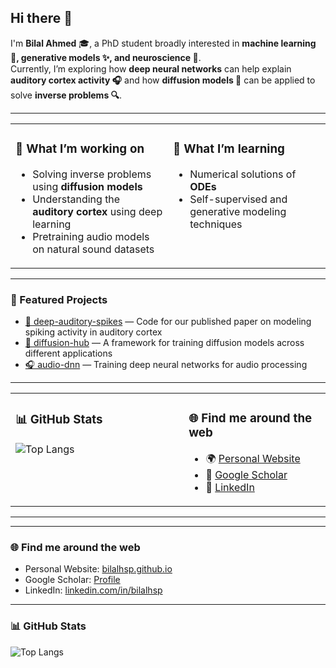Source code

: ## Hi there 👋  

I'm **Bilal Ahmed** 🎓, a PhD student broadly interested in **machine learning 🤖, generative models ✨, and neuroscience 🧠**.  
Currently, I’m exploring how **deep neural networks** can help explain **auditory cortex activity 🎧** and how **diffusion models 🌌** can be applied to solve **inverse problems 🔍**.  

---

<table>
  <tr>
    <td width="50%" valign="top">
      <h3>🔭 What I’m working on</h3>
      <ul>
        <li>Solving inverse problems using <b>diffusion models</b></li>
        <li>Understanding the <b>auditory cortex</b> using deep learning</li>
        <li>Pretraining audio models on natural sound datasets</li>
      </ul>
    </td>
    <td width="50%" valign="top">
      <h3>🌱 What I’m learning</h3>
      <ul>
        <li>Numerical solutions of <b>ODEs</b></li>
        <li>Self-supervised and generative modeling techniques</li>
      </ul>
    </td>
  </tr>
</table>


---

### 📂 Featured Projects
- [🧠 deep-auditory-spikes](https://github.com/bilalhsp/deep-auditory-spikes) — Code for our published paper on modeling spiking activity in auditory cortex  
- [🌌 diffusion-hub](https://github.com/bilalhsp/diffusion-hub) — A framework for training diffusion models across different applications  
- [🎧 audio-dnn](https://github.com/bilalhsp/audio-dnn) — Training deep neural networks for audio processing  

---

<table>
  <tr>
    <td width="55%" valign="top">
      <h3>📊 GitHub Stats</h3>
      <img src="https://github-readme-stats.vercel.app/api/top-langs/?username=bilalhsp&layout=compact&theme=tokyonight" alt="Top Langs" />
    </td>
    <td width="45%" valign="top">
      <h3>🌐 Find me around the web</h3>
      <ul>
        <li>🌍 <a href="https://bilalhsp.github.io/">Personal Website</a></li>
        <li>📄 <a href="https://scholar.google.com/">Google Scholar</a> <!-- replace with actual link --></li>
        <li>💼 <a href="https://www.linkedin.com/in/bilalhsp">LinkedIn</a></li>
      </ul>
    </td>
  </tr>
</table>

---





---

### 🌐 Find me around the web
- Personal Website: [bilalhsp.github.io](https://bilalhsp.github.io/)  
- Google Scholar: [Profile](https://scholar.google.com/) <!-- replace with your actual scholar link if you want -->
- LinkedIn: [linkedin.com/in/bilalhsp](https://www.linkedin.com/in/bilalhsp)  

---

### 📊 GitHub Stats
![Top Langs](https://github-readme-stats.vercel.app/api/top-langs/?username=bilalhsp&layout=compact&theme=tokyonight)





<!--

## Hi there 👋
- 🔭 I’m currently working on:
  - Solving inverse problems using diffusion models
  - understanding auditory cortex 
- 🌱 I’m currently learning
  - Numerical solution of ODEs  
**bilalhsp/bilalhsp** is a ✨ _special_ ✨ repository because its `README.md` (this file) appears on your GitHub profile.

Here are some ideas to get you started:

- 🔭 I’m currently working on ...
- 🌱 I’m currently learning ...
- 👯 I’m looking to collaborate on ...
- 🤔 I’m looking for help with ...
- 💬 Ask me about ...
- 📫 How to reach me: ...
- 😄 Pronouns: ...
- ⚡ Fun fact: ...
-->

--- Work request ---
From the first line to the last, repeat the listing exactly and skip its images.

--- Your solution ---
Source code

: ## Hi there 👋  

I'm **Bilal Ahmed** 🎓, a PhD student broadly interested in **machine learning 🤖, generative models ✨, and neuroscience 🧠**.  
Currently, I’m exploring how **deep neural networks** can help explain **auditory cortex activity 🎧** and how **diffusion models 🌌** can be applied to solve **inverse problems 🔍**.  

---

<table>
  <tr>
    <td width="50%" valign="top">
      <h3>🔭 What I’m working on</h3>
      <ul>
        <li>Solving inverse problems using <b>diffusion models</b></li>
        <li>Understanding the <b>auditory cortex</b> using deep learning</li>
        <li>Pretraining audio models on natural sound datasets</li>
      </ul>
    </td>
    <td width="50%" valign="top">
      <h3>🌱 What I’m learning</h3>
      <ul>
        <li>Numerical solutions of <b>ODEs</b></li>
        <li>Self-supervised and generative modeling techniques</li>
      </ul>
    </td>
  </tr>
</table>


---

### 📂 Featured Projects
- [🧠 deep-auditory-spikes](https://github.com/bilalhsp/deep-auditory-spikes) — Code for our published paper on modeling spiking activity in auditory cortex  
- [🌌 diffusion-hub](https://github.com/bilalhsp/diffusion-hub) — A framework for training diffusion models across different applications  
- [🎧 audio-dnn](https://github.com/bilalhsp/audio-dnn) — Training deep neural networks for audio processing  

---

<table>
  <tr>
    <td width="55%" valign="top">
      <h3>📊 GitHub Stats</h3>
      <img src="https://github-readme-stats.vercel.app/api/top-langs/?username=bilalhsp&layout=compact&theme=tokyonight" alt="Top Langs" />
    </td>
    <td width="45%" valign="top">
      <h3>🌐 Find me around the web</h3>
      <ul>
        <li>🌍 <a href="https://bilalhsp.github.io/">Personal Website</a></li>
        <li>📄 <a href="https://scholar.google.com/">Google Scholar</a> <!-- replace with actual link --></li>
        <li>💼 <a href="https://www.linkedin.com/in/bilalhsp">LinkedIn</a></li>
      </ul>
    </td>
  </tr>
</table>

---





---

### 🌐 Find me around the web
- Personal Website: [bilalhsp.github.io](https://bilalhsp.github.io/)  
- Google Scholar: [Profile](https://scholar.google.com/) <!-- replace with your actual scholar link if you want -->
- LinkedIn: [linkedin.com/in/bilalhsp](https://www.linkedin.com/in/bilalhsp)  

---

### 📊 GitHub Stats
![Top Langs](https://github-readme-stats.vercel.app/api/top-langs/?username=bilalhsp&layout=compact&theme=tokyonight)





<!--

## Hi there 👋
- 🔭 I’m currently working on:
  - Solving inverse problems using diffusion models
  - understanding auditory cortex 
- 🌱 I’m currently learning
  - Numerical solution of ODEs  
**bilalhsp/bilalhsp** is a ✨ _special_ ✨ repository because its `README.md` (this file) appears on your GitHub profile.

Here are some ideas to get you started:

- 🔭 I’m currently working on ...
- 🌱 I’m currently learning ...
- 👯 I’m looking to collaborate on ...
- 🤔 I’m looking for help with ...
- 💬 Ask me about ...
- 📫 How to reach me: ...
- 😄 Pronouns: ...
- ⚡ Fun fact: ...
-->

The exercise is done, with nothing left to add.